Photo by Ricardo Gomez Angel on Upsplash

(or an audio recording of this sermon, click here)

After the sermon today, I get to do one of my favorite tasks as a pastor. I get to baptize a new sibling into the beloved family of God. Baby Gavin will be brought to the font by his parents and godparents. We will all make promises, and we will pray for him, and I will pour water over his fuzzy, baby head and baptize him in the name of the Father, and the Son, and the Holy Spirit.

And after that, when it almost feels like we’re all done, there will be a moment when I lean over to trace a cross on his forehead, and I will tell him that he is “sealed by the Holy Spirit and marked with the cross of Christ forever.”

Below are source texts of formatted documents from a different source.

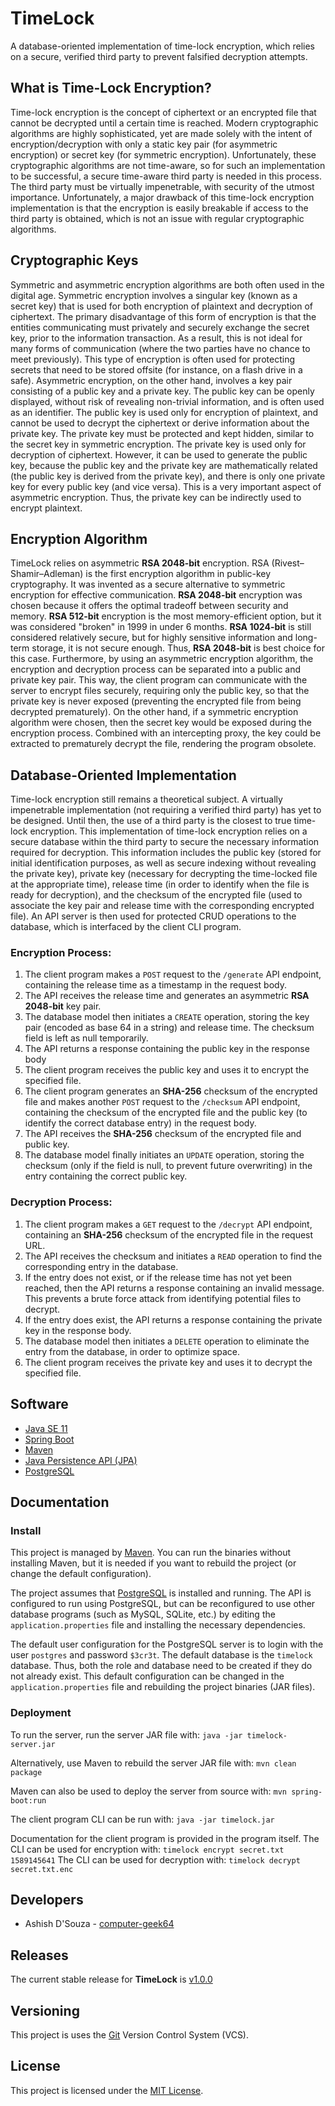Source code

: # TimeLock

A database-oriented implementation of time-lock encryption, which relies on a secure, verified third party to prevent falsified decryption attempts.

## What is Time-Lock Encryption?

Time-lock encryption is the concept of ciphertext or an encrypted file that cannot be decrypted until a certain time is reached. Modern cryptographic algorithms are highly sophisticated, yet are made solely with the intent of encryption/decryption with only a static key pair (for asymmetric encryption) or secret key (for symmetric encryption). Unfortunately, these cryptographic algorithms are not time-aware, so for such an implementation to be successful, a secure time-aware third party is needed in this process. The third party must be virtually impenetrable, with security of the utmost importance. Unfortunately, a major drawback of this time-lock encryption implementation is that the encryption is easily breakable if access to the third party is obtained, which is not an issue with regular cryptographic algorithms.

## Cryptographic Keys

Symmetric and asymmetric encryption algorithms are both often used in the digital age. Symmetric encryption involves a singular key (known as a secret key) that is used for both encryption of plaintext and decryption of ciphertext. The primary disadvantage of this form of encryption is that the entities communicating must privately and securely exchange the secret key, prior to the information transaction. As a result, this is not ideal for many forms of communication (where the two parties have no chance to meet previously). This type of encryption is often used for protecting secrets that need to be stored offsite (for instance, on a flash drive in a safe). Asymmetric encryption, on the other hand, involves a key pair consisting of a public key and a private key. The public key can be openly displayed, without risk of revealing non-trivial information, and is often used as an identifier. The public key is used only for encryption of plaintext, and cannot be used to decrypt the ciphertext or derive information about the private key. The private key must be protected and kept hidden, similar to the secret key in symmetric encryption. The private key is used only for decryption of ciphertext. However, it can be used to generate the public key, because the public key and the private key are mathematically related (the public key is derived from the private key), and there is only one private key for every public key (and vice versa). This is a very important aspect of asymmetric encryption. Thus, the private key can be indirectly used to encrypt plaintext.

## Encryption Algorithm

TimeLock relies on asymmetric **RSA 2048-bit** encryption. RSA (Rivest–Shamir–Adleman) is the first encryption algorithm in public-key cryptography. It was invented as a secure alternative to symmetric encryption for effective communication. **RSA 2048-bit** encryption was chosen because it offers the optimal tradeoff between security and memory. **RSA 512-bit** encryption is the most memory-efficient option, but it was considered "broken" in 1999 in under 6 months. **RSA 1024-bit** is still considered relatively secure, but for highly sensitive information and long-term storage, it is not secure enough. Thus, **RSA 2048-bit** is best choice for this case. Furthermore, by using an asymmetric encryption algorithm, the encryption and decryption process can be separated into a public and private key pair. This way, the client program can communicate with the server to encrypt files securely, requiring only the public key, so that the private key is never exposed (preventing the encrypted file from being decrypted prematurely). On the other hand, if a symmetric encryption algorithm were chosen, then the secret key would be exposed during the encryption process. Combined with an intercepting proxy, the key could be extracted to prematurely decrypt the file, rendering the program obsolete.

## Database-Oriented Implementation

Time-lock encryption still remains a theoretical subject. A virtually impenetrable implementation (not requiring a verified third party) has yet to be designed. Until then, the use of a third party is the closest to true time-lock encryption. This implementation of time-lock encryption relies on a secure database within the third party to secure the necessary information required for decryption. This information includes the public key (stored for initial identification purposes, as well as secure indexing without revealing the private key), private key (necessary for decrypting the time-locked file at the appropriate time), release time (in order to identify when the file is ready for decryption), and the checksum of the encrypted file (used to associate the key pair and release time with the corresponding encrypted file). An API server is then used for protected CRUD operations to the database, which is interfaced by the client CLI program.

### Encryption Process:

1. The client program makes a `POST` request to the `/generate` API endpoint, containing the release time as a timestamp in the request body.
2. The API receives the release time and generates an asymmetric **RSA 2048-bit** key pair.
3. The database model then initiates a `CREATE` operation, storing the key pair (encoded as base 64 in a string) and release time. The checksum field is left as null temporarily.
4. The API returns a response containing the public key in the response body
5. The client program receives the public key and uses it to encrypt the specified file.
6. The client program generates an **SHA-256** checksum of the encrypted file and makes another `POST` request to the `/checksum` API endpoint, containing the checksum of the encrypted file and the public key (to identify the correct database entry) in the request body.
7. The API receives the **SHA-256** checksum of the encrypted file and public key.
8. The database model finally initiates an `UPDATE` operation, storing the checksum (only if the field is null, to prevent future overwriting) in the entry containing the correct public key.

### Decryption Process:
1. The client program makes a `GET` request to the `/decrypt` API endpoint, containing an **SHA-256** checksum of the encrypted file in the request URL.
2. The API receives the checksum and initiates a `READ` operation to find the corresponding entry in the database.
3. If the entry does not exist, or if the release time has not yet been reached, then the API returns a response containing an invalid message. This prevents a brute force attack from identifying potential files to decrypt.
4. If the entry does exist, the API returns a response containing the private key in the response body.
5. The database model then initiates a `DELETE` operation to eliminate the entry from the database, in order to optimize space.
6. The client program receives the private key and uses it to decrypt the specified file.

## Software

* [Java SE 11](https://www.oracle.com/java/technologies/javase-jdk11-downloads.html)
* [Spring Boot](https://spring.io/projects/spring-boot)
* [Maven](https://maven.apache.org/)
* [Java Persistence API (JPA)](https://www.oracle.com/java/technologies/persistence-jsp.html)
* [PostgreSQL](https://www.postgresql.org/)

## Documentation

### Install

This project is managed by [Maven](https://maven.apache.org/). You can run the binaries without installing Maven, but it is needed if you want to rebuild the project (or change the default configuration).

The project assumes that [PostgreSQL](https://www.postgresql.org/) is installed and running. The API is configured to run using PostgreSQL, but can be reconfigured to use other database programs (such as MySQL, SQLite, etc.) by editing the `application.properties` file and installing the necessary dependencies.

The default user configuration for the PostgreSQL server is to login with the user `postgres` and password `$3cr3t`. The default database is the `timelock` database. Thus, both the role and database need to be created if they do not already exist. This default configuration can be changed in the `application.properties` file and rebuilding the project binaries (JAR files).

### Deployment

To run the server, run the server JAR file with: `java -jar timelock-server.jar`

Alternatively, use Maven to rebuild the server JAR file with: `mvn clean package`

Maven can also be used to deploy the server from source with: `mvn spring-boot:run`

The client program CLI can be run with: `java -jar timelock.jar`

Documentation for the client program is provided in the program itself. The CLI can be used for encryption with: `timelock encrypt secret.txt 1589145641` The CLI can be used for decryption with: `timelock decrypt secret.txt.enc`


## Developers

* Ashish D'Souza - [computer-geek64](https://github.com/computer-geek64/)

## Releases

The current stable release for **TimeLock** is [v1.0.0](/releases/tag/v1.0.0)

## Versioning

This project is uses the [Git](https://git-scm.com/) Version Control System (VCS).

## License

This project is licensed under the [MIT License](LICENSE).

Of course, he won’t understand a word I’m saying. And, if we’re honest, most of us are probably also a little fuzzy on exactly what that means, to be "sealed by the Holy Spirit." At least, I know that I had to break open one of my old seminary books this week when that question occurred to me! Because ritual theological language is beautiful, and powerful … but it can also be a little inaccessible.

Especially when it comes to the Holy Spirit! At least in the Lutheran tradition, we don’t tend to talk much about exactly how the Holy Spirit is active in our lives of faith.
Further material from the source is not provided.